La
lingua salvata. Storia di una giovinezza - Elias
Canetti – Adelphi – Pagg. 365 – ISBN 9788845904172
- Euro 24,00
La
lingua dell’amore
Primo
volume di una monumentale autobiografia iniziata nel 1977 e
continuata con “Il frutto del fuoco”, nel 1980 e “Il
gioco degli occhi”, nel 1985. Una lettura sicuramente gradevole
che ha come sottotitolo “Storia di una giovinezza” e che,
per quanto mi riguarda, ha tenuto desta l’ attenzione per i tre
quarti mentre ha generato una certa stanchezza nella parte finale;
probabilmente perché ho trovato molto avvincenti le situazioni
narrate rispetto alla prima, seconda e terza infanzia mentre
l’avviarsi dell’autore nella pubertà è
stata appesantita dal profilo dello stesso ragazzo narrato. Il volume
inizia con i primissimi ricordi di vita, in Bulgaria, in seno a una
famiglia di ebrei sefarditi di origine spagnola; una famiglia
facoltosa, di commercianti, ben integrata ma con un’identità
linguistica precisa e ancorata alla lingua spagnola.
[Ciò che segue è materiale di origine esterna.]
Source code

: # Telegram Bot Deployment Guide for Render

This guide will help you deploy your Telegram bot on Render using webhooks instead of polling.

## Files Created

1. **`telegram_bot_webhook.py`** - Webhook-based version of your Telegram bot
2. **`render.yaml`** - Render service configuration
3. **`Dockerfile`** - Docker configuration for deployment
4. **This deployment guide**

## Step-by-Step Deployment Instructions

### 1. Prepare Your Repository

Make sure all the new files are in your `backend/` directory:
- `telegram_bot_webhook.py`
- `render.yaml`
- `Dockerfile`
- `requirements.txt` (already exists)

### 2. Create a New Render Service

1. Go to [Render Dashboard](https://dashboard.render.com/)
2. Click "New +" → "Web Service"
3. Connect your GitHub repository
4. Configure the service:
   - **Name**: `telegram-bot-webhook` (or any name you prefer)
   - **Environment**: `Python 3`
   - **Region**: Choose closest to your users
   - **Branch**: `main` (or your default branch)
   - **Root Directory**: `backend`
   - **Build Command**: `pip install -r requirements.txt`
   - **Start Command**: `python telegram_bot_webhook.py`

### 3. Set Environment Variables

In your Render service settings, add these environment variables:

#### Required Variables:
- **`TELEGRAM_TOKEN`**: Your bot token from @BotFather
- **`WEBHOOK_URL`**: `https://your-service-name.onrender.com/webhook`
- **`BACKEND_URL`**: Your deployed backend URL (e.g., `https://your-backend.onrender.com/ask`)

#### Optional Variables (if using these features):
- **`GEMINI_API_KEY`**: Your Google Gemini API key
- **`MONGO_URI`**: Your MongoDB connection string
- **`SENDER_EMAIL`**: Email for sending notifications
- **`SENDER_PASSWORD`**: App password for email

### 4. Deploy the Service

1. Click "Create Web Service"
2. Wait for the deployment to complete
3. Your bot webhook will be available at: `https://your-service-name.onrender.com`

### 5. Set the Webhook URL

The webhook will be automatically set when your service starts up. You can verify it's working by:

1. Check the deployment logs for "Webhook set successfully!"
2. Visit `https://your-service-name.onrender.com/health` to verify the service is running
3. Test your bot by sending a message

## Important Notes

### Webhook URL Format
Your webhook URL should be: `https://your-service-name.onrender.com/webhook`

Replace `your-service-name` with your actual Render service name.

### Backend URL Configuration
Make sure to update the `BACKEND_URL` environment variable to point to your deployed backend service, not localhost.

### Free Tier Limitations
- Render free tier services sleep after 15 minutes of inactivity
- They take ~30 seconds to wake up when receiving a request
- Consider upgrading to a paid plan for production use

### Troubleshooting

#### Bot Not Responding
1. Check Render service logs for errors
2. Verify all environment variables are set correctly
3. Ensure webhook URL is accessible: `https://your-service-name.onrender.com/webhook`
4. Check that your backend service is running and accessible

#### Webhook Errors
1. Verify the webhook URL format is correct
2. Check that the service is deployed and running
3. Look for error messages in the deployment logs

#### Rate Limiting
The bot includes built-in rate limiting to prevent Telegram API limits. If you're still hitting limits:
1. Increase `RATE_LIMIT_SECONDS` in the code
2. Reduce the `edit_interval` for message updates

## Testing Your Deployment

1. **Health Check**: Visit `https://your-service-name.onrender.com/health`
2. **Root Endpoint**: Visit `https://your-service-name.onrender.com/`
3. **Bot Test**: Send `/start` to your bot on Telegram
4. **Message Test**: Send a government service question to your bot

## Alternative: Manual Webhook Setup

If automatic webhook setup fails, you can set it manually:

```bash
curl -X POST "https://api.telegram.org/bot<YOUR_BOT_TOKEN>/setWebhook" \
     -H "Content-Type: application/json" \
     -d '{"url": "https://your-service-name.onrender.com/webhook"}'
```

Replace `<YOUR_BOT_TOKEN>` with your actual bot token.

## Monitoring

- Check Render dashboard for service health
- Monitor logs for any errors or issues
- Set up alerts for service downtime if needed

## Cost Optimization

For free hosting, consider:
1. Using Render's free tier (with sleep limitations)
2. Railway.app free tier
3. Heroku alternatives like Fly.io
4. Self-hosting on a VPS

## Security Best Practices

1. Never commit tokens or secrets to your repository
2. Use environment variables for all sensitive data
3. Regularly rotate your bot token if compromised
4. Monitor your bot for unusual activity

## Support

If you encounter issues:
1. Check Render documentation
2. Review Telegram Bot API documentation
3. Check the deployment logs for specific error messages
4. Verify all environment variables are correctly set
Una coppia
genitoriale giovane e affiatata che invece parla eleggendo a veicolo
linguistico, privilegiato e intimo, il tedesco; un bambino che sente
parlare contemporaneamente spagnolo e bulgaro, comprendendoli
entrambi fino ai sei anni, e che si incuriosisce all’universo
linguistico esclusivo della mamma e del papà. Un periodo della
vita, felice, comunitario, integro, che improvvisamente si sgretola e
si sfalda a causa, prima, di dissapori interni alla grande famiglia,
in particolare per via della rottura tra il padre di Elias e il
genitore, il capofamiglia, e poi per via della morte prematura dello
stesso papà di Canetti quando ormai la famigliola è
emigrata in Inghilterra. Inizia così una vita nuova,
caratterizzata dalla condizione di orfano e di fratello maggiore che
comporterà al piccolo Elias preoccupazioni, ansie e
responsabilità inaudite. È la parte più toccante
della narrazione, non interessa un unico blocco ma si dissemina nel
resto dell’opera e della vita, lasciando un segno profondo,
quello dell’assenza e al tempo stesso del rapporto quasi
simbiotico con la madre. Segue poi il resoconto delle tappe di una
vita in viaggio; ai due anni trascorsi a Manchester ( 1911-1913) si
giustappongono gli anni di Vienna, tra il 1913 e il 1916, e per
finire quelli del “paradiso perduto”, in Svizzera, che
coprono il restante intervallo fino al 1921. Si tratta di soggiorni
lunghi ma il senso di precarietà è latente. Il periodo
inglese e quello viennese sono ricchi di aneddoti che permettono di
costruire un profilo biografico di tutto interesse; al centro sempre
la riflessione costante sull’esposizione linguistica; un
esempio fra tutti, il più evidente, è sicuramente il
barbaro apprendistato al quale la giovane vedova sottopone il figlio
per fargli apprendere la lingua tedesca, ultimo ed estremo ancoraggio
all’amato marito. Canetti, poliglotta, scriverà tutte le
sue opere in tedesco. Gli anni della crescita corrispondenti alla
scolarizzazione sono inizialmente molto interessanti, si entra dentro
l’universo privato del percorso di formazione, generosamente
anticipato dalle sollecitazioni ricevute in famiglia; emerge netto il
profilo di un alunno sui generis, un assettato di sapere che stona
perfino con il rigore educativo che pure caratterizzava l’epoca
facendolo entrare in conflitto con un universo studentesco comunque
eterogeneo e non sempre zelante. Un atteggiamento quasi superbo, il
suo, del tutto involontario che solo l’onda antisemita riesce a
fargli finalmente percepire. I ricordi legati alla Svizzera sono meno
interessanti, forse perché nel frattempo il ragazzo che è
lontano dalla madre, ha modo di crearsi una sua autonomia di pensiero
e si perde quell’aura eccezionale che aveva caratterizzato le
altre età fino a quando la mamma non irrompe prepotentemente a
indirizzarlo un’altra volta, lontano dalla favola bella della
Svizzera, imponendogli l’ennesimo trasferimento, questa volta
in Germania. Sigla Canetti: “il paradiso zurighese era finito,
finiti gli unici anni di perfetta felicità”.